Friday, February 8, 2019

Pistol drill # 3


     The previous drills have hopefully worked out common pistol marksmanship issues.  the mantra to achieve shooting zen should be to think "front sight ...press."  If one is able to keep shots in a fist sized 10 shot group on a target at 7 yards, it is time to establish the important difference between point shooting and making an intended shot. 
     The only differences between these two ways of shooting are focal plane and how the trigger is manipulated.  This drill requires a pistol with 4 rounds, a target at 3 yards, a target at 9 yards.  The shooter starts with arms above shoulder height.  On the fight call, the shooter draws and puts three rounds into the chest of the target at 3 yards as fast as possible.  These three shots are done with all the same fundamentals of grip, stance, and trigger control, but the focus is on the target, not on the front sight post.  The idea being that this target is so close, speed and simply sighting along the top of the pistol take priority over marksmanship.

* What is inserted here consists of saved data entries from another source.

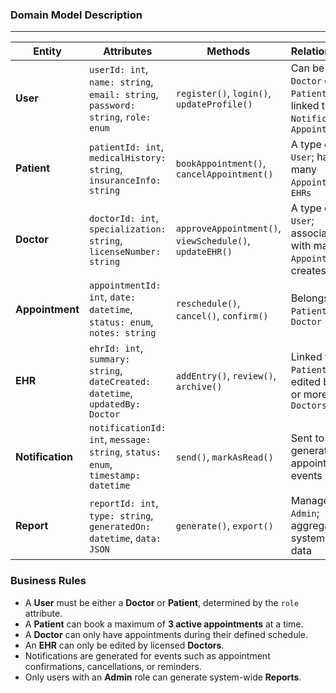 ### Domain Model Description
---

| **Entity**      | **Attributes**                                                                 | **Methods**                                                   | **Relationships**                                                               |
|------------------|--------------------------------------------------------------------------------|----------------------------------------------------------------|----------------------------------------------------------------------------------|
| **User**         | `userId: int`, `name: string`, `email: string`, `password: string`, `role: enum` | `register()`, `login()`, `updateProfile()`                     | Can be a `Doctor` or `Patient`; linked to `Notification`, `Appointment`         |
| **Patient**      | `patientId: int`, `medicalHistory: string`, `insuranceInfo: string`           | `bookAppointment()`, `cancelAppointment()`                     | A type of `User`; has many `Appointments`, `EHRs`                                |
| **Doctor**       | `doctorId: int`, `specialization: string`, `licenseNumber: string`            | `approveAppointment()`, `viewSchedule()`, `updateEHR()`        | A type of `User`; associated with many `Appointments`, creates `EHR`            |
| **Appointment**  | `appointmentId: int`, `date: datetime`, `status: enum`, `notes: string`       | `reschedule()`, `cancel()`, `confirm()`                        | Belongs to a `Patient` and a `Doctor`                                           |
| **EHR**          | `ehrId: int`, `summary: string`, `dateCreated: datetime`, `updatedBy: Doctor` | `addEntry()`, `review()`, `archive()`                          | Linked to one `Patient`, edited by one or more `Doctors`                        |
| **Notification** | `notificationId: int`, `message: string`, `status: enum`, `timestamp: datetime` | `send()`, `markAsRead()`                                       | Sent to `User`; generated on appointment events                                 |
| **Report**       | `reportId: int`, `type: string`, `generatedOn: datetime`, `data: JSON`         | `generate()`, `export()`                                       | Managed by `Admin`; aggregates system-wide data                                 |

### Business Rules

- A **User** must be either a **Doctor** or **Patient**, determined by the `role` attribute.
- A **Patient** can book a maximum of **3 active appointments** at a time.
- A **Doctor** can only have appointments during their defined schedule.
- An **EHR** can only be edited by licensed **Doctors**.
- Notifications are generated for events such as appointment confirmations, cancellations, or reminders.
- Only users with an **Admin** role can generate system-wide **Reports**.
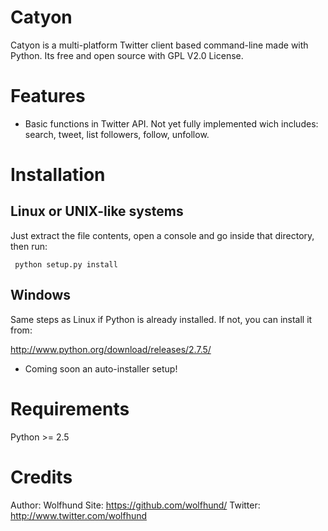 Catyon
======

Catyon is a multi-platform Twitter client based command-line made with Python. Its free and open source with GPL V2.0 License. 

Features
========

- Basic functions in Twitter API. Not yet fully implemented wich includes: search, tweet, list followers, follow, unfollow.

Installation
============

Linux or UNIX-like systems
---------------------------

Just extract the file contents, open a console and go inside that directory, then run:

<code> python setup.py install </code>

Windows
--------

Same steps as Linux if Python is already installed. If not, you can install it from:

http://www.python.org/download/releases/2.7.5/

* Coming soon an auto-installer setup!

Requirements
============

Python >= 2.5

Credits
=======

Author: Wolfhund
Site: https://github.com/wolfhund/
Twitter: http://www.twitter.com/wolfhund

     The difficult part comes when one must transition immediately to the far target, move focus to the front sight, and pull the trigger slow enough for a surprise breaking making a controlled, intended head shot on the 9 yard target. 
     It is important to establish this early on, as all subsequent targets will fall into one of these two modes of pistol shooting.  Point shooting is meant to save ones life in the event force is needed directly from the draw due to time and distance constraints.  The transition between point and intended distance will be different for each shooter based on skill and experience. 
     The main qualifier is the distance at which someone can not miss a human sized target.  A way to determine this is to have the shooter orient to a target while the instructor covers their face with a piece of paper and tells them to draw and point.  If after the paper blocking their vision is removed, the pistol is pointed in the center chest area, that would be an effective range for that shooter to utilize point shooting.
     This is a difficult drill for newer shooters as the normally have a great deal of confidence shooting the closer target, but are unable to slow down for the head shot and miss.  The reason for making the nine yard shot a head small is to simulate a targets that is mostly obscured by cover or concealment. 
     When planning a list of drills for a range day or training class, I want a good variety of challenges that push the shooters abilities.  This is a contrast of speed and fundamentals.  Other drills show the effect of shooting while moving verses moving then shooting.  Drills build a skill set that is later applied to sennarios one might encounter in daily life.  Most of the time people did not know what they are getting into when I took them shooting.  By the end of day they were moving while shooting at multiple targets that were also moving.  It is at that point where the pistol becomes and extension of ones arm, and all focus is on solving the problem.